Earlier this year, prominent megachurch pastor Bishop T.D. Jakes said churches “across the board” were being impacted financially by the coronavirus pandemic.

“I think across the board it is difficult to maintain the kind of financial impact that we normally would have and that’s a problem because right now churches really want to embrace the community,” Jakes, who leads The Potter's House in Dallas, Texas, told "CBS This Morning.

“We’re feeding people, we’re serving people, we’re reaching out to people in need and we help to keep some sort of equilibrium in the sociological fiber of our community. If we don’t have the resources to do that, that becomes difficult.”

Mark Chaves, a Duke University professor who specializes in the sociology of religion and is the principal investigator of the National Congregations Study, told The Citizen’s Voice earlier this month that a third of churches have no savings accounts, endowments or reserve funds. 

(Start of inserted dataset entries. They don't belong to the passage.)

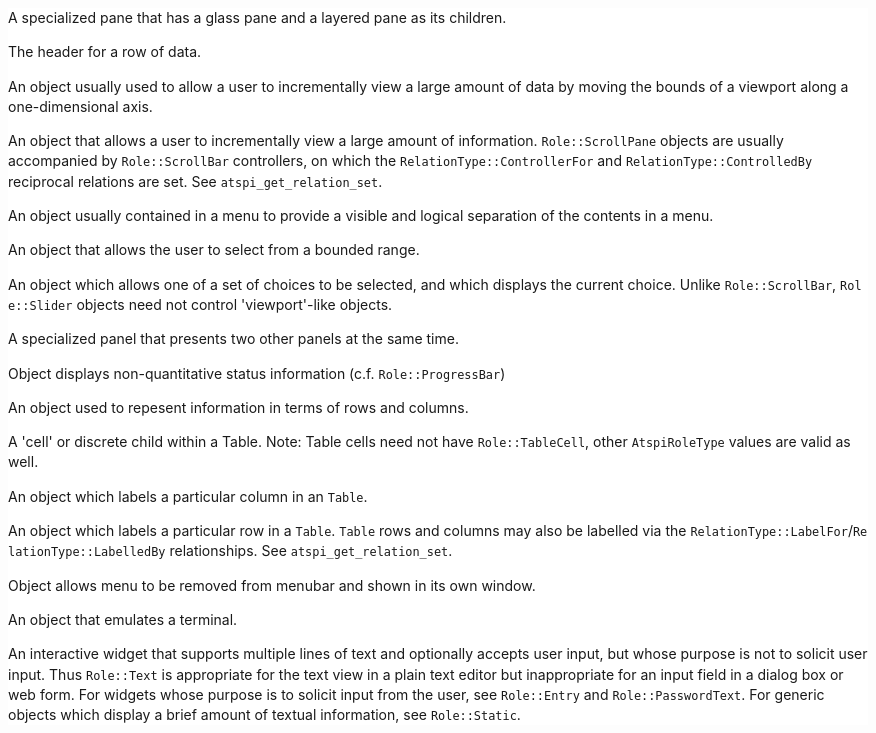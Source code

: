 A specialized pane that has a glass pane and a
layered pane as its children.

The header for a row of data.

An object usually used to allow a user to
incrementally view a large amount of data by moving the bounds of a
viewport along a one-dimensional axis.

An object that allows a user to incrementally view
a large amount of information. `Role::ScrollPane` objects are usually
accompanied by `Role::ScrollBar` controllers, on which the
`RelationType::ControllerFor` and `RelationType::ControlledBy`
reciprocal relations are set. See `atspi_get_relation_set`.

An object usually contained in a menu to provide a
visible and logical separation of the contents in a menu.

An object that allows the user to select from a bounded
range.

An object which allows one of a set of choices to
be selected, and which displays the current choice. Unlike
`Role::ScrollBar`, `Role::Slider` objects need not control
'viewport'-like objects.

A specialized panel that presents two other panels
at the same time.

Object displays non-quantitative status information
(c.f. `Role::ProgressBar`)

An object used to repesent information in terms of rows
and columns.

A 'cell' or discrete child within a Table. Note:
Table cells need not have `Role::TableCell`, other
`AtspiRoleType` values are valid as well.

An object which labels a particular column
in an `Table`.

An object which labels a particular row in a
`Table`. `Table` rows and columns may also be labelled via the
`RelationType::LabelFor`/`RelationType::LabelledBy` relationships.
See `atspi_get_relation_set`.

Object allows menu to be removed from menubar
and shown in its own window.

An object that emulates a terminal.

An interactive widget that supports multiple lines of text
and optionally accepts user input, but whose purpose is not to solicit user
input. Thus `Role::Text` is appropriate for the text view in a plain text
editor but inappropriate for an input field in a dialog box or web form. For
widgets whose purpose is to solicit input from the user, see `Role::Entry`
and `Role::PasswordText`. For generic objects which display a brief amount
of textual information, see `Role::Static`.
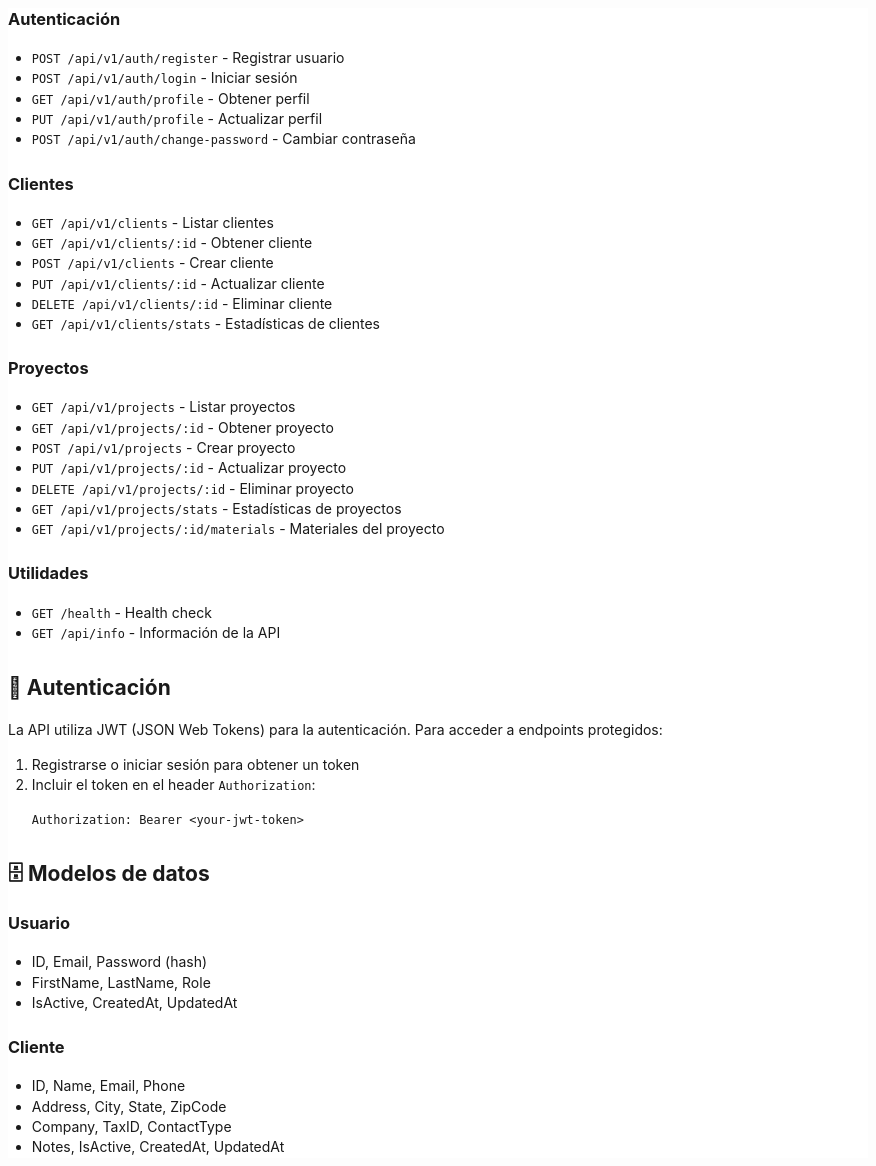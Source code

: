 ### Autenticación
- `POST /api/v1/auth/register` - Registrar usuario
- `POST /api/v1/auth/login` - Iniciar sesión
- `GET /api/v1/auth/profile` - Obtener perfil
- `PUT /api/v1/auth/profile` - Actualizar perfil
- `POST /api/v1/auth/change-password` - Cambiar contraseña

### Clientes
- `GET /api/v1/clients` - Listar clientes
- `GET /api/v1/clients/:id` - Obtener cliente
- `POST /api/v1/clients` - Crear cliente
- `PUT /api/v1/clients/:id` - Actualizar cliente
- `DELETE /api/v1/clients/:id` - Eliminar cliente
- `GET /api/v1/clients/stats` - Estadísticas de clientes

### Proyectos
- `GET /api/v1/projects` - Listar proyectos
- `GET /api/v1/projects/:id` - Obtener proyecto
- `POST /api/v1/projects` - Crear proyecto
- `PUT /api/v1/projects/:id` - Actualizar proyecto
- `DELETE /api/v1/projects/:id` - Eliminar proyecto
- `GET /api/v1/projects/stats` - Estadísticas de proyectos
- `GET /api/v1/projects/:id/materials` - Materiales del proyecto

### Utilidades
- `GET /health` - Health check
- `GET /api/info` - Información de la API

## 🔐 Autenticación

La API utiliza JWT (JSON Web Tokens) para la autenticación. Para acceder a endpoints protegidos:

1. Registrarse o iniciar sesión para obtener un token
2. Incluir el token en el header `Authorization`:
   ```
   Authorization: Bearer <your-jwt-token>
   ```

## 🗄️ Modelos de datos

### Usuario
- ID, Email, Password (hash)
- FirstName, LastName, Role
- IsActive, CreatedAt, UpdatedAt

### Cliente
- ID, Name, Email, Phone
- Address, City, State, ZipCode
- Company, TaxID, ContactType
- Notes, IsActive, CreatedAt, UpdatedAt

He further noted that donations from churchgoers are “by far the most important income stream for the vast majority of churches.”

When it comes to pastors in poorer countries where the coronavirus has resulted in a drastic reduction in regular tithing, Open Doors U.K. and Ireland reported that some pastors now barely have enough money for food.

“Normally, when Christians suffer the church is where they turn to for help," Open Doors Asia Communications Director Jan Vermeer told Premier Christian News.

“But with COVID-19, the church pastors can barely look after their own families never mind the streams of people who come knocking on their doors for help. Everywhere we turn we’re seeing the same dire situation. Pastors whose income is based solely on giving from members of the church don’t have anything to eat,” Vermeer said.